Other predictors of LBW include the female gender of newborn. Female neonates were more likely than male neonates to have low birth weight. Findings in Ghana, India, and Brazil corroborate our findings [47,48,49]. According to Volder and colleagues’ research, paternal birth weight has a considerable impact on boys’ birth weight, but not on girls’ birth weight [50]. LBW was also found to be negatively linked with the rich tercile. Low birth weight neonates were less likely to be delivered by mothers in the rich tercile than by mothers in the poor tercile. Previous research has found that having a higher socioeconomic status lowers the risk of LBW [51,52,53,54]. Low birth weight has been linked to poor prenatal nutrition among mothers of lower socioeconomic classes, according to studies [55, 56]. The likelihood of LBW decreases as the newborn’s birth order rises. Several studies have come to the same conclusion [43, 44, 57]. A recent longitudinal study in Germany discovered an increase in birth weight with the newborn’s birth order, implying that the biological intrauterine component is likely to alter mother physiology in favor of later borns and recommending additional research into sibling pregnancies [58].

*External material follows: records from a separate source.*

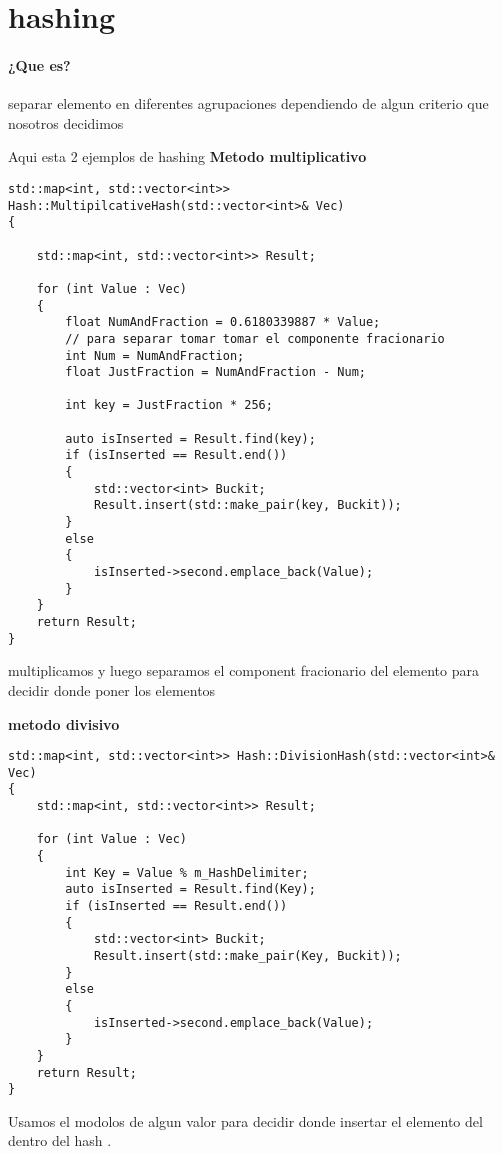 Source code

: \documentclass{article}
\begin{document}
\section{hashing}

\paragraph{¿Que es?} separar elemento en diferentes agrupaciones dependiendo de algun criterio que nosotros decidimos 

Aqui esta 2 ejemplos de hashing 
\textbf{Metodo multiplicativo}
\begin{lstlisting}  
std::map<int, std::vector<int>> Hash::MultipilcativeHash(std::vector<int>& Vec)
{

	std::map<int, std::vector<int>> Result;

	for (int Value : Vec)
	{
		float NumAndFraction = 0.6180339887 * Value;
		// para separar tomar tomar el componente fracionario 
		int Num = NumAndFraction;
		float JustFraction = NumAndFraction - Num;

		int key = JustFraction * 256;

		auto isInserted = Result.find(key);
		if (isInserted == Result.end())
		{
			std::vector<int> Buckit;
			Result.insert(std::make_pair(key, Buckit));
		}
		else
		{
			isInserted->second.emplace_back(Value);
		}
	}
	return Result;
}

\end{lstlisting} 
multiplicamos y luego separamos el component fracionario del elemento para decidir donde poner los elementos 


\textbf{metodo divisivo }
\begin{lstlisting}  
std::map<int, std::vector<int>> Hash::DivisionHash(std::vector<int>& Vec)
{
	std::map<int, std::vector<int>> Result;

	for (int Value : Vec)
	{
		int Key = Value % m_HashDelimiter;
		auto isInserted = Result.find(Key);
		if (isInserted == Result.end())
		{
			std::vector<int> Buckit;
			Result.insert(std::make_pair(Key, Buckit));
		}
		else
		{
			isInserted->second.emplace_back(Value);
		}
	}
	return Result;
}
\end{lstlisting} 
Usamos el modolos de algun valor para decidir donde insertar el elemento del dentro del hash . 
\end{document}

Our findings demonstrate that a small percentage of women received a high-quality ANC and that their number increased throughout the three waves of surveys. The increase in high-quality ANC played a key role in reducing the prevalence of LBW. However, the prevalence of LBW is still high, future research would examine the effect of several mediator variables such as maternal nutrition during pregnancy on LBW to effectively address this adverse neonatal outcome.

Strengths and limitations

The study’s use of a nationally representative population-based, combined dataset is a notable strength. We were able to generate a large sample size by merging the three surveys, which allowed us to assess the impact of various factors on LBW with acceptable precision. Because the three DHS used similar sample procedures and questionnaires, used comparable data collection tools, and were planned and implemented by the same institutions, they allowed researchers to look into trends in low birth weight over the past 15 years. This study provided evidence-based information for the decision-makers which can help in the implementation of public health policies regarding ANC improvement and evaluations. Data on key major determinants of maternal healthcare consumption, such as health insurance, was only gathered for the most recent survey, which limited our ability to assess the impact of such variables. Not all potential confounders were included in our study; for instance, gestational age, could have reduced the quality of the results. Variables such as facility readiness, interpersonal relationships between clinicians and women, transportation, and other cultural norms and beliefs that could have influenced a high-quality ANC utilization were not included in this study. Due to the cross-sectional nature of the data, we were only able to investigate relationships rather than causality. Further researchers would conduct a longitudinal study design to assess the causality between ANC and LBW.

Conclusion

Our findings demonstrate that the use of high-quality ANC has gradually increased. However, the vast majority of the women are still receiving low-quality ANC. The prevalence of LBW has decreased over the years of the surveys, however, it remains high. Addressing the coverage but also the quality of the content in ANC, especially to the poor and primiparous women results in the reduction of the prevalence of LBW. The study revealed that the utilization of high-quality ANC can greatly contribute to lessening LBW and thus neonatal mortality and therefore achieving the SDGs.